Your objective: The answer must consist of every line from the data that holds the string "binom".

Segment Open

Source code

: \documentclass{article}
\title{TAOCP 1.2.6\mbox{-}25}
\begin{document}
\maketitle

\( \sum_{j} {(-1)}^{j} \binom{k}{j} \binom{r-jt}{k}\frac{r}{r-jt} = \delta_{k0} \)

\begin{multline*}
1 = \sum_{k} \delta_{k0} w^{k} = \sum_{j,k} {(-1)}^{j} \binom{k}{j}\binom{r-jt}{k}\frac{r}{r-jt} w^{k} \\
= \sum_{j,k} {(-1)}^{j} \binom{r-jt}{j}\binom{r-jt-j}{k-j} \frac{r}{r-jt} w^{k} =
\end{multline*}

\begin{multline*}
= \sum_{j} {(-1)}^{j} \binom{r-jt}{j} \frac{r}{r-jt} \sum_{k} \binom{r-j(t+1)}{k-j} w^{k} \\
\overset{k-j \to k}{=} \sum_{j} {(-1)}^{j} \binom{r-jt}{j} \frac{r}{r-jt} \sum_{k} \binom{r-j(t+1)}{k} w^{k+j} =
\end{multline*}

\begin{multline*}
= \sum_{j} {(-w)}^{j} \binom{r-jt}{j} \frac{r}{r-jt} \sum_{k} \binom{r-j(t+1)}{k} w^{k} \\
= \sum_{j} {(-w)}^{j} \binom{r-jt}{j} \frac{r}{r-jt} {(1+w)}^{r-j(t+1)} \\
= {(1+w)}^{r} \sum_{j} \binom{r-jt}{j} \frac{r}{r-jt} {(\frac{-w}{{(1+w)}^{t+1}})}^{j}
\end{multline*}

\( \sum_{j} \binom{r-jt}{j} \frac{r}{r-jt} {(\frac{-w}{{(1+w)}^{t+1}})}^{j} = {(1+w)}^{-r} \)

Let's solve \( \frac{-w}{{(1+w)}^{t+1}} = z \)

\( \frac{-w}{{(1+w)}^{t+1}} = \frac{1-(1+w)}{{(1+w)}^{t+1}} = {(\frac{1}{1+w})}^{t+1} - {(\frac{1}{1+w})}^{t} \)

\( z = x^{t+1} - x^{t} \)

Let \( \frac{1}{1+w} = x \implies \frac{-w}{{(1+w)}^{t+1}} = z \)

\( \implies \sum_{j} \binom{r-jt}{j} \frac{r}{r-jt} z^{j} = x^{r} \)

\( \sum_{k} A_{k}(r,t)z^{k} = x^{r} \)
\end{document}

Segment Closed

Result for this task:
\( \sum_{j} {(-1)}^{j} \binom{k}{j} \binom{r-jt}{k}\frac{r}{r-jt} = \delta_{k0} \)
1 = \sum_{k} \delta_{k0} w^{k} = \sum_{j,k} {(-1)}^{j} \binom{k}{j}\binom{r-jt}{k}\frac{r}{r-jt} w^{k} \\
= \sum_{j,k} {(-1)}^{j} \binom{r-jt}{j}\binom{r-jt-j}{k-j} \frac{r}{r-jt} w^{k} =
= \sum_{j} {(-1)}^{j} \binom{r-jt}{j} \frac{r}{r-jt} \sum_{k} \binom{r-j(t+1)}{k-j} w^{k} \\
\overset{k-j \to k}{=} \sum_{j} {(-1)}^{j} \binom{r-jt}{j} \frac{r}{r-jt} \sum_{k} \binom{r-j(t+1)}{k} w^{k+j} =
= \sum_{j} {(-w)}^{j} \binom{r-jt}{j} \frac{r}{r-jt} \sum_{k} \binom{r-j(t+1)}{k} w^{k} \\
= \sum_{j} {(-w)}^{j} \binom{r-jt}{j} \frac{r}{r-jt} {(1+w)}^{r-j(t+1)} \\
= {(1+w)}^{r} \sum_{j} \binom{r-jt}{j} \frac{r}{r-jt} {(\frac{-w}{{(1+w)}^{t+1}})}^{j}
\( \sum_{j} \binom{r-jt}{j} \frac{r}{r-jt} {(\frac{-w}{{(1+w)}^{t+1}})}^{j} = {(1+w)}^{-r} \)
\( \implies \sum_{j} \binom{r-jt}{j} \frac{r}{r-jt} z^{j} = x^{r} \)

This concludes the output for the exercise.